Atheist Hitchens Credits Evangelical Francis Collins for Cancer Hope
World famous atheist, Christopher Hitchens, made a surprising revelation recently that his former debate opponent, outspoken evangelical scientist Francis Collins, is behind a new experimental cancer treatment that he is using.
In an interview with U.K. Telegraph Magazine, Hitchens said that Collins, who was formerly the director of the National Center for Human Genome Research and now serves as director of the National Institutes of Health, is partially responsible for developing a new cancer treatment that maps out the patient's entire genetic make-up and targets damaged DNA.
Hitchens, author of God is Not Great: How Religion Poisons Everything, said that he was asked a few weeks after he was diagnosed with cancer last year to be a guinea pig for a new genome sequencing treatment that could possibly cure cancer.
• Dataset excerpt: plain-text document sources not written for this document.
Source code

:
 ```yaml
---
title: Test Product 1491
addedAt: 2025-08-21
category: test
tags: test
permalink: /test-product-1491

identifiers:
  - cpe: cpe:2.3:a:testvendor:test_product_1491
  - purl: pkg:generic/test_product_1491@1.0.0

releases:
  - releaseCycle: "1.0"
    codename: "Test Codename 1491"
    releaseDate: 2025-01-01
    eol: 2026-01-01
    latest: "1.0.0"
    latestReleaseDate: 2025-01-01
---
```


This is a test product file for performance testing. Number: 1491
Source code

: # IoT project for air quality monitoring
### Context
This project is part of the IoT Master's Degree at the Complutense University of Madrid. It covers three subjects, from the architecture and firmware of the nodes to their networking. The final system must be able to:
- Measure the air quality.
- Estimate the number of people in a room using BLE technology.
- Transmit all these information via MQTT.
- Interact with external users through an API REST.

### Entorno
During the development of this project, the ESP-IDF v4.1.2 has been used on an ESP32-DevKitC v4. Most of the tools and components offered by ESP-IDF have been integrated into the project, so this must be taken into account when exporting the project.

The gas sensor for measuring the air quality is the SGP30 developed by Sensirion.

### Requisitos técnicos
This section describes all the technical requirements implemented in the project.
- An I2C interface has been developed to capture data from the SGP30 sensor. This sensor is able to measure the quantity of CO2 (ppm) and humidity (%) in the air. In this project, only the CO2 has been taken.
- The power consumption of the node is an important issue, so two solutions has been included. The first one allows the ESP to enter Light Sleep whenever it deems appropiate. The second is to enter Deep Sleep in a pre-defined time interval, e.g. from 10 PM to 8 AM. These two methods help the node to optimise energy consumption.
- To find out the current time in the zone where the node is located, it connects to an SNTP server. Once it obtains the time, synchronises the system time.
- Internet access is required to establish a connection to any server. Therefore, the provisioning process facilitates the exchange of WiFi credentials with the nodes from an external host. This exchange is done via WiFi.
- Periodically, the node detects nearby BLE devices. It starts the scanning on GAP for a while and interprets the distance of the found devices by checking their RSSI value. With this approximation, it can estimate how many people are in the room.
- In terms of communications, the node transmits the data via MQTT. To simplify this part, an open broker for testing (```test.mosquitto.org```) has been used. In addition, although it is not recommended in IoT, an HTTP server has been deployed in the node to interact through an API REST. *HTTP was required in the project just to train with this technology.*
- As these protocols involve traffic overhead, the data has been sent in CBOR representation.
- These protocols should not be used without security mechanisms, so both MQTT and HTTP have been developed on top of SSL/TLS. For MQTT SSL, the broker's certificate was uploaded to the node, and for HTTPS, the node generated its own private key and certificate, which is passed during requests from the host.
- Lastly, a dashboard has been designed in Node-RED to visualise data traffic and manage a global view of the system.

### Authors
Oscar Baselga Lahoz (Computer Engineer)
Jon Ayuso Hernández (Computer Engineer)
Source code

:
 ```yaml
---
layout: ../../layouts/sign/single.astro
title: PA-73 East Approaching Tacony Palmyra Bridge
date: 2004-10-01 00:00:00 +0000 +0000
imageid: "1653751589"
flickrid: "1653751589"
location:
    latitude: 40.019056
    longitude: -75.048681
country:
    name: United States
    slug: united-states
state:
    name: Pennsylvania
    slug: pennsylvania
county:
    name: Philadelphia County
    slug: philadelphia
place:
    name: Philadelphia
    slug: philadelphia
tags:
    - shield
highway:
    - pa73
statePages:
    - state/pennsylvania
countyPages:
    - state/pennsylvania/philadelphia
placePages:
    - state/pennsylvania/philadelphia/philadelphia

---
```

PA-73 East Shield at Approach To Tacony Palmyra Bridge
In June 2010, Hitchens was diagnosed with esophageal cancer. The cancer is at stage 4.
"And the thing to note about stage four is that there is no stage five," commented Hitchens during the interview published on Friday.
Although he was told to not have any expectations for the treatment, he found out earlier this year that there was already medicine out for the genetic mutation expressed by his tumor.
Prior to falling ill, Hitchens had debated Collins, author of The Language of God: A Scientist Presents Evidence for Belief, about the existence of God. Hitchens said he and Collins have become good friends despite their religious differences.
"It is a rather wonderful relationship," said Hitchens. "I won't say he doesn't pray for me, because I think he probably does; but he doesn't discuss it with me."
He added, "He agrees that his medical experience does not include anything that could be described as a miracle cure – he's never come across anything."
Hitchens has been polite about the idea of Christians praying for his cancer treatment. But he has remained resolute that his cancer battle will not sway his religious opinion on God.
Last year, Collins wrote in a special piece for The Washington Post for "Everybody Pray for Hitchens Day": "My prayer is not so much for a supernatural intervention – as a physician I have not seen evidence for such medical miracle in my own experience.
"Instead I pray for myself and for Christopher along the lines of James 1:5."
The verse James 1:5 says: "If any of you lack wisdom, let him ask God, who gives generously to all without reproach, and it will be given him."
Hitchens has said that he will not convert on his deathbed unless he is "very ill" or "half demented, either by drugs or pain where I wouldn't have control over what I say."